# Material supplied
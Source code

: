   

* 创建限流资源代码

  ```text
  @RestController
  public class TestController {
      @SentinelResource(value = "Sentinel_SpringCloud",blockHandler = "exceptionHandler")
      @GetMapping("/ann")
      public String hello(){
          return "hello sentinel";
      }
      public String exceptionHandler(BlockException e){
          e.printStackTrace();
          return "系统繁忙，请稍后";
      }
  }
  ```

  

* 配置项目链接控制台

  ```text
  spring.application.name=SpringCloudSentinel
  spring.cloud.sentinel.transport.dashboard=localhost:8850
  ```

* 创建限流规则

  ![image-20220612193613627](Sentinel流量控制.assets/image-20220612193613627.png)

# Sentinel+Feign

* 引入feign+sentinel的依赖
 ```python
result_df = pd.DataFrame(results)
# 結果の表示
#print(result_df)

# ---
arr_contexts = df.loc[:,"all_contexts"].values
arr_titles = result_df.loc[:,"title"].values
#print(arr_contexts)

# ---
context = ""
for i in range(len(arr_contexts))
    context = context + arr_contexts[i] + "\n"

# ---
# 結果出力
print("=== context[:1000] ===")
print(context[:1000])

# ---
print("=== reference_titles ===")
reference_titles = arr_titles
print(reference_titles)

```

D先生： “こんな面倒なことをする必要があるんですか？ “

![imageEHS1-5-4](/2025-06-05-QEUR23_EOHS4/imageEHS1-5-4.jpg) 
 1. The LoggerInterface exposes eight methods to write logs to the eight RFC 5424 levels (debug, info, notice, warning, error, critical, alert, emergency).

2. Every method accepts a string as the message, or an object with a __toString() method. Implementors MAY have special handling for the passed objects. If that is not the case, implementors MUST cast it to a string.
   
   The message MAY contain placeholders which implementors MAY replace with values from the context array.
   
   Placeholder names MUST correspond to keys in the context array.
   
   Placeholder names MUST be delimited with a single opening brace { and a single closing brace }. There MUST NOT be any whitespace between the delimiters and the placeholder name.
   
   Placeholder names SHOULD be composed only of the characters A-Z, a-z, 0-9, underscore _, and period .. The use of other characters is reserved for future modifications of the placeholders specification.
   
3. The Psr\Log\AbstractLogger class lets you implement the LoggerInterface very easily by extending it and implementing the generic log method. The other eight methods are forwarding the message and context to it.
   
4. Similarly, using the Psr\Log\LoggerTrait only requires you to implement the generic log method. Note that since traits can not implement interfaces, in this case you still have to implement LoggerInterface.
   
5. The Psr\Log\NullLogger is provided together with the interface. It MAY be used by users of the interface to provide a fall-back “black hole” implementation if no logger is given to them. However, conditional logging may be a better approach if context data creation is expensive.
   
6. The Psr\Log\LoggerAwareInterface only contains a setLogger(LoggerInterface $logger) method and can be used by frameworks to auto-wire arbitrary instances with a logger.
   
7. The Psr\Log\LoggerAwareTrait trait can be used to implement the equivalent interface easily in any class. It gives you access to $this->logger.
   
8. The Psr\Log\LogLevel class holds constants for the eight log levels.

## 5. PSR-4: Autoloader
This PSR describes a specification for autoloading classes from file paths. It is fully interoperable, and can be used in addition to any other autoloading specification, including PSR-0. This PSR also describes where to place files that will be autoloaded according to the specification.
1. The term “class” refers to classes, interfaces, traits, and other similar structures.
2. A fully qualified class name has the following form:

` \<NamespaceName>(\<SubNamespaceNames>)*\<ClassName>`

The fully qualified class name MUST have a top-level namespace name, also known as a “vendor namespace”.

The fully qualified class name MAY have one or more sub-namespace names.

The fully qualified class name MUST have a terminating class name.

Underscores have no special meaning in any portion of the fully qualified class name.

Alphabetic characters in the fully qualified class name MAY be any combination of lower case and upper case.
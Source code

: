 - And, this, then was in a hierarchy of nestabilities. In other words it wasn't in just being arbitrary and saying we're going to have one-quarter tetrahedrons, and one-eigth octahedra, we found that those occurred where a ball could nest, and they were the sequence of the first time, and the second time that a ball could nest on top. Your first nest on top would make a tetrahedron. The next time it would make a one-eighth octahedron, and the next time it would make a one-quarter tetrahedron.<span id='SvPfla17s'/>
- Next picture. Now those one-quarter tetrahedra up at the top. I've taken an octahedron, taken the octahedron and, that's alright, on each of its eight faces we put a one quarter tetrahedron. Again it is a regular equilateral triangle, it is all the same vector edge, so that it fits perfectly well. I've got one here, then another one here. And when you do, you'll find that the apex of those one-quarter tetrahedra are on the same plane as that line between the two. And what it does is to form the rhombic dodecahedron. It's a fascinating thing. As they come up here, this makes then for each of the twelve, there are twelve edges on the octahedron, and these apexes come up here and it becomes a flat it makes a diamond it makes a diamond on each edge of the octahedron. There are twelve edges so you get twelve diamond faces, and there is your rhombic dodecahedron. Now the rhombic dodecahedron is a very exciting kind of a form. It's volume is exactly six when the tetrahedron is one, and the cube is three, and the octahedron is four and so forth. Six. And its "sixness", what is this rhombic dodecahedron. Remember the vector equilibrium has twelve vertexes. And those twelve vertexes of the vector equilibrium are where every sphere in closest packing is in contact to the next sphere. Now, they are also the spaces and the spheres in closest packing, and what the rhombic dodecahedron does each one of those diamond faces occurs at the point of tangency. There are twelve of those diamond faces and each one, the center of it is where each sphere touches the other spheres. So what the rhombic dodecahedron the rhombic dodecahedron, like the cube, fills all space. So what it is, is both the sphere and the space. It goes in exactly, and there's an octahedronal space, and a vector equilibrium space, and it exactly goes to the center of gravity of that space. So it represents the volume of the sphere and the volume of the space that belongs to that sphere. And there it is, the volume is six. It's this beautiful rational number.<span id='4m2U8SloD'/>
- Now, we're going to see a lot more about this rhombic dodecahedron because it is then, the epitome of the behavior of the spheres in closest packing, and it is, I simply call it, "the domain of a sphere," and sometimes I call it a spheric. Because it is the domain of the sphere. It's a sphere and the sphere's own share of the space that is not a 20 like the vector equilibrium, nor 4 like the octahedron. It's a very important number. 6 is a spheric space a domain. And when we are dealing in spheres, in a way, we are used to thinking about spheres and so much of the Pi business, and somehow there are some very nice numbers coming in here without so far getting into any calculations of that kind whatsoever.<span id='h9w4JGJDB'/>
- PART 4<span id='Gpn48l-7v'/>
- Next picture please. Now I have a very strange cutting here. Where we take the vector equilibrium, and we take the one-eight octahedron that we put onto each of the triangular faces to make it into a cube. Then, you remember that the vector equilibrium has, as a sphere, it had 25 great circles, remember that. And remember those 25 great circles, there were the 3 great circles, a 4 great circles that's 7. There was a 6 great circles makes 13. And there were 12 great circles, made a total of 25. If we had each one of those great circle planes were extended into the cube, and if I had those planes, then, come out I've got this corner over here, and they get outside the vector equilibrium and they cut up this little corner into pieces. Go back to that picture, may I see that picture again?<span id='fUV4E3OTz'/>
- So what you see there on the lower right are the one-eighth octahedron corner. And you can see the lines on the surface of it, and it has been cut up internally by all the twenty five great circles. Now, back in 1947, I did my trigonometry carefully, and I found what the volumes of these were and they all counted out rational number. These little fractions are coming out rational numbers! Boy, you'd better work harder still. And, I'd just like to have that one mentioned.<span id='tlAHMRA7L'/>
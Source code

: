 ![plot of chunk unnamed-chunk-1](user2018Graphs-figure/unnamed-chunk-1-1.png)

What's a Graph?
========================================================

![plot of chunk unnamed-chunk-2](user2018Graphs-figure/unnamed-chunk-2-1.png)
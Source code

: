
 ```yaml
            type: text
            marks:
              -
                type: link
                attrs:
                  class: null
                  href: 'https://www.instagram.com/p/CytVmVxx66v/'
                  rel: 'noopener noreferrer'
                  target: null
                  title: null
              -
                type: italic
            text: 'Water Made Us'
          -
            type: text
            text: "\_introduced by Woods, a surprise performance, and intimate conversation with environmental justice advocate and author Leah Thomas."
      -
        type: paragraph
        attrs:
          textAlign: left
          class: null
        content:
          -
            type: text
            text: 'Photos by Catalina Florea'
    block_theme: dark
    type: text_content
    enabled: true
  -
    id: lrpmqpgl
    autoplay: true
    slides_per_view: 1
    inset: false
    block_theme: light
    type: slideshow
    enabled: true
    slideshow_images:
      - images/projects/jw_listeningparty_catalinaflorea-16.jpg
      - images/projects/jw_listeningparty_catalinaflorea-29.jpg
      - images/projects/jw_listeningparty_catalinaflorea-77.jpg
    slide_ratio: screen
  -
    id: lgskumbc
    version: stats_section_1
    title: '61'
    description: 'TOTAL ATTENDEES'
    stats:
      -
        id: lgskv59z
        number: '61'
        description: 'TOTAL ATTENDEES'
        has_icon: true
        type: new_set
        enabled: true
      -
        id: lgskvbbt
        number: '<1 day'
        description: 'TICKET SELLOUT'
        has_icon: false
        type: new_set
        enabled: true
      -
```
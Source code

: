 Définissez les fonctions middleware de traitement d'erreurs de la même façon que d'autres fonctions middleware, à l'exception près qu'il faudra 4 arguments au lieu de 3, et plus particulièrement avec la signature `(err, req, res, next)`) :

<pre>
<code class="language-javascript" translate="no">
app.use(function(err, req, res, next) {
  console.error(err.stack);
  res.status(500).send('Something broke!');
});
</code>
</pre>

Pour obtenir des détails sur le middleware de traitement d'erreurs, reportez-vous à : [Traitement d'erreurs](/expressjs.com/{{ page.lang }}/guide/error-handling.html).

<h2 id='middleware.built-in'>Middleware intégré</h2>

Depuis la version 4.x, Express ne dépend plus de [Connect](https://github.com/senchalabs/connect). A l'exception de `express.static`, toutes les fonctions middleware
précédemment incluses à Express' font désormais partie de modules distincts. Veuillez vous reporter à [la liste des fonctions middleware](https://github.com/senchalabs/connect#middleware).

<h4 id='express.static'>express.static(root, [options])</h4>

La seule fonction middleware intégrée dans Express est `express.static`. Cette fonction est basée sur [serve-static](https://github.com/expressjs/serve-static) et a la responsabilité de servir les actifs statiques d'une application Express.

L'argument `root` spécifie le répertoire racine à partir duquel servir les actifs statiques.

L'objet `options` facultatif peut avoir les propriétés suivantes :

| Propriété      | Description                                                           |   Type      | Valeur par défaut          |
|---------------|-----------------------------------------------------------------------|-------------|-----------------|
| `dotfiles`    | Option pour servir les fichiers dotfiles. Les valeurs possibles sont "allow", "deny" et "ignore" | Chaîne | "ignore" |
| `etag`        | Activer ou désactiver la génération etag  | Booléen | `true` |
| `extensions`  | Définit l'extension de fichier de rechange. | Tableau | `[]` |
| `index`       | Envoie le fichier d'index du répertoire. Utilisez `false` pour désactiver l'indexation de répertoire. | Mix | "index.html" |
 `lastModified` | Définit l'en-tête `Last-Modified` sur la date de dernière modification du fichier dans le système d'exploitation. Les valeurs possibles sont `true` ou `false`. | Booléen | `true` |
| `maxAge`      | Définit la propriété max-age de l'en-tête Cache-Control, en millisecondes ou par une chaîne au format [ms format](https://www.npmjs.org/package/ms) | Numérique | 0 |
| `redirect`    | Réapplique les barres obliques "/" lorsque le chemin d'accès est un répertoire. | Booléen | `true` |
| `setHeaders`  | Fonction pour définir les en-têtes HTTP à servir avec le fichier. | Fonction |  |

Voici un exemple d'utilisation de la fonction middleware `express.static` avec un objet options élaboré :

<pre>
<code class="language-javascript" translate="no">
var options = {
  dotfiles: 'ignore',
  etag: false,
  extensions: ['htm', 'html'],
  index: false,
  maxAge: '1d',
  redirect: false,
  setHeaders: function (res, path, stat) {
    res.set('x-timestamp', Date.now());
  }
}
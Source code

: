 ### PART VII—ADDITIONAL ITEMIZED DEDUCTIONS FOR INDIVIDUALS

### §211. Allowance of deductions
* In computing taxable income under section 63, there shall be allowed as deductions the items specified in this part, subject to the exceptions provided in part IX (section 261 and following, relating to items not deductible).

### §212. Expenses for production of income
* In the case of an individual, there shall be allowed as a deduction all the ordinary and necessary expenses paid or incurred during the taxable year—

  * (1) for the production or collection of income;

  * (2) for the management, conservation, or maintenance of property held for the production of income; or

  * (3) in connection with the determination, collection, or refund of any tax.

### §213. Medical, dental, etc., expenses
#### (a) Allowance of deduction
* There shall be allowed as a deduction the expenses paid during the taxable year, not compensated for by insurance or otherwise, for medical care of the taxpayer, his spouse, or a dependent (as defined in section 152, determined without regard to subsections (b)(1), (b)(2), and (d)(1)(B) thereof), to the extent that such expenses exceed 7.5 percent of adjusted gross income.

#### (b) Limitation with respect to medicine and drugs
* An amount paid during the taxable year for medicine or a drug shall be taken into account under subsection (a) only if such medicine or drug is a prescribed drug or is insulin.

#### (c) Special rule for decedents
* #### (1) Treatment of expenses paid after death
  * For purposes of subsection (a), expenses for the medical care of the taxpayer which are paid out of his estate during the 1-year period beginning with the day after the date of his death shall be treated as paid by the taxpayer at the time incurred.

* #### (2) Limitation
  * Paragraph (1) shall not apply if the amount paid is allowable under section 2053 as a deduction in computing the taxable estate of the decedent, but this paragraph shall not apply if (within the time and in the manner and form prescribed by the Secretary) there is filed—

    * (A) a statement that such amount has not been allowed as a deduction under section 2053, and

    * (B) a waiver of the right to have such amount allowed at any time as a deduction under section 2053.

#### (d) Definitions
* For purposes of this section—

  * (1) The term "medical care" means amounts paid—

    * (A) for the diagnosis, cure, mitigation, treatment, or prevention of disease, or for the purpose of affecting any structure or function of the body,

# Exercise
In how many lines of the material does the word "methods" appear? Respond with the number only.

# Solution below
2